Exactly. It can overheat and still run (destroyed coolant seals near the spark plugs, crushed rotor housings etc). If you shut it off, it may not restart, but at least landing an aircraft with an overheated rotary won't be a near-death experience (for the pilot, anyway).

 

Absolutely true. And if you run a rotary at over 80% power all day long it will just smile at you and say "that all ya got, wimp?" Typical continuous aircraft use only calls for a 75% power settings or less. The service life of automotive-conversion boingers in this environment is drastically shortened when pushed to these limits, often with catastophic engine failures being the result. Thus far, the only auto conversion engine that can match or exceed the 2000 hour service life of a $30,000 certified aircraft piston engine while returning the same performance is the Mazda rotary. Others have shown promise but have yet to put up the hours.

But if an apex seal gets thrown the engine's power (now running on only one rotor) is reduced to about 35%. This is barely enough power to maintain level flight. The problem is that now engine vibration has increased to the point that you can no longer run at max rpm. This means you now have less than 35% power--- not enough to maintain level flight.

But the limited power will still extend your gliding distance, making it much more likely that you can make it to the nearest airport or open field. This is more than can be said for a piston engine that has thrown a rod or lost it's coolant. A boinger that has swallowed a valve can still limp to an airport if one is close enough, but swallowed valves on boinger aircraft engines is a much more common occurrence than busted apex seals in rotaries.

And those who can afford to own an aircraft in the first place (even a $50,000 homebuilt) don't usually get too fazed by the cost replacing a $3000 engine core.

 

My dream plane is a Long-EZ powered by a rotary... maybe even a 20B, if I win the lottery or something. Or... *drools* a Defiant powered by dual rotaries.
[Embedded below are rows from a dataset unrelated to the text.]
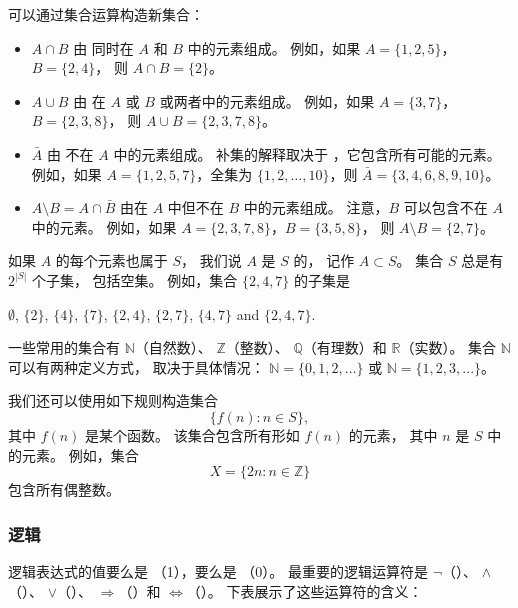 \begin{samepage}
可以通过集合运算构造新集合：
\begin{itemize}
\item {} $A \cap B$ 由
同时在 $A$ 和 $B$ 中的元素组成。
例如，如果 $A=\{1,2,5\}$，$B=\{2,4\}$，
则 $A \cap B = \{2\}$。
\item {} $A \cup B$ 由
在 $A$ 或 $B$ 或两者中的元素组成。
例如，如果 $A=\{3,7\}$，$B=\{2,3,8\}$，
则 $A \cup B = \{2,3,7,8\}$。
\item {} $\bar A$ 由
不在 $A$ 中的元素组成。
补集的解释取决于
，它包含所有可能的元素。
例如，如果 $A=\{1,2,5,7\}$，全集为
$\{1,2,\ldots,10\}$，则 $\bar A = \{3,4,6,8,9,10\}$。
\item {} $A \setminus B = A \cap \bar B$
由在 $A$ 中但不在 $B$ 中的元素组成。
注意，$B$ 可以包含不在 $A$ 中的元素。
例如，如果 $A=\{2,3,7,8\}$，$B=\{3,5,8\}$，
则 $A \setminus B = \{2,7\}$。
\end{itemize}
\end{samepage}

如果 $A$ 的每个元素也属于 $S$，
我们说 $A$ 是 $S$ 的，
记作 $A \subset S$。
集合 $S$ 总是有 $2^{|S|}$ 个子集，
包括空集。
例如，集合 $\{2,4,7\}$ 的子集是
\begin{center}
$\emptyset$,
$\{2\}$, $\{4\}$, $\{7\}$, $\{2,4\}$, $\{2,7\}$, $\{4,7\}$ and $\{2,4,7\}$.
\end{center}

一些常用的集合有
$\mathbb{N}$（自然数）、
$\mathbb{Z}$（整数）、
$\mathbb{Q}$（有理数）和
$\mathbb{R}$（实数）。
集合 $\mathbb{N}$
可以有两种定义方式，
取决于具体情况：
$\mathbb{N}=\{0,1,2,\ldots\}$
或 $\mathbb{N}=\{1,2,3,...\}$。

我们还可以使用如下规则构造集合
\[\{f(n) : n \in S\},\]
其中 $f(n)$ 是某个函数。
该集合包含所有形如 $f(n)$ 的元素，
其中 $n$ 是 $S$ 中的元素。
例如，集合
\[X=\{2n : n \in \mathbb{Z}\}\]
包含所有偶整数。

\subsubsection{逻辑}


逻辑表达式的值要么是
（1），要么是
（0）。
最重要的逻辑运算符是
$\lnot$（）、
$\land$（）、
$\lor$（）、
$\Rightarrow$（）和
$\Leftrightarrow$（）。
下表展示了这些运算符的含义：

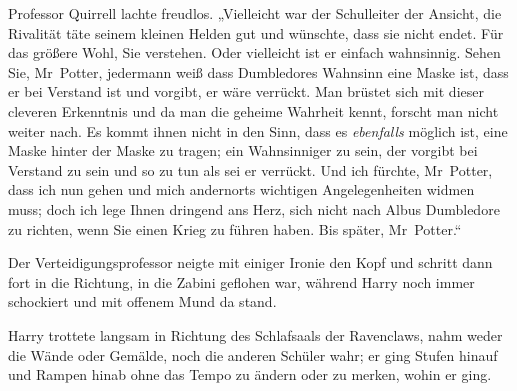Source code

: Professor Quirrell lachte freudlos. „Vielleicht war der Schulleiter der Ansicht, die Rivalität täte seinem kleinen Helden gut und wünschte, dass sie nicht endet. Für das größere Wohl, Sie verstehen. Oder vielleicht ist er einfach wahnsinnig. Sehen Sie, Mr~Potter, jedermann weiß dass Dumbledores Wahnsinn eine Maske ist, dass er bei Verstand ist und vorgibt, er wäre verrückt. Man brüstet sich mit dieser cleveren Erkenntnis und da man die geheime Wahrheit kennt, forscht man nicht weiter nach. Es kommt ihnen nicht in den Sinn, dass es \emph{ebenfalls} möglich ist, eine Maske hinter der Maske zu tragen; ein Wahnsinniger zu sein, der vorgibt bei Verstand zu sein und so zu tun als sei er verrückt. Und ich fürchte, Mr~Potter, dass ich nun gehen und mich andernorts wichtigen Angelegenheiten widmen muss; doch ich lege Ihnen dringend ans Herz, sich nicht nach Albus Dumbledore zu richten, wenn Sie einen Krieg zu führen haben. Bis später, Mr~Potter.“

Der Verteidigungsprofessor neigte mit einiger Ironie den Kopf und schritt dann fort in die Richtung, in die Zabini geflohen war, während Harry noch immer schockiert und mit offenem Mund da stand.


Harry trottete langsam in Richtung des Schlafsaals der Ravenclaws, nahm weder die Wände oder Gemälde, noch die anderen Schüler wahr; er ging Stufen hinauf und Rampen hinab ohne das Tempo zu ändern oder zu merken, wohin er ging.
I've been an aviation geek for a while, just can't afford my license. I knew that a lot of people were using 13Bs in planes, but I didn't realize that they were holding up so well. I knew that the auto engine conversion people tended to run into problems with engines breaking when asked to put out 50+% power for long periods of time, but I guess I never connected it with the fact that the rotaries (with proper cooling) can hold that kind of power output pretty much forever.

-=Russ=-

 

Actually a license isn't that expensive, especially in the U.S. You could have your private licence in less than six months if taking lessons at a minimum rate of two flights per week, and total cost shouldn't exceed $5000.

Of greater concern is the cost of building and then owning your own plane. A long-EZ is plans-built and one of the least expensive high-performance planes to build, but it will still set you back $50,000 from start to finish. Even spread out over a five year build period this is $10,000 per year. If the $5000 for a licence is unattainable...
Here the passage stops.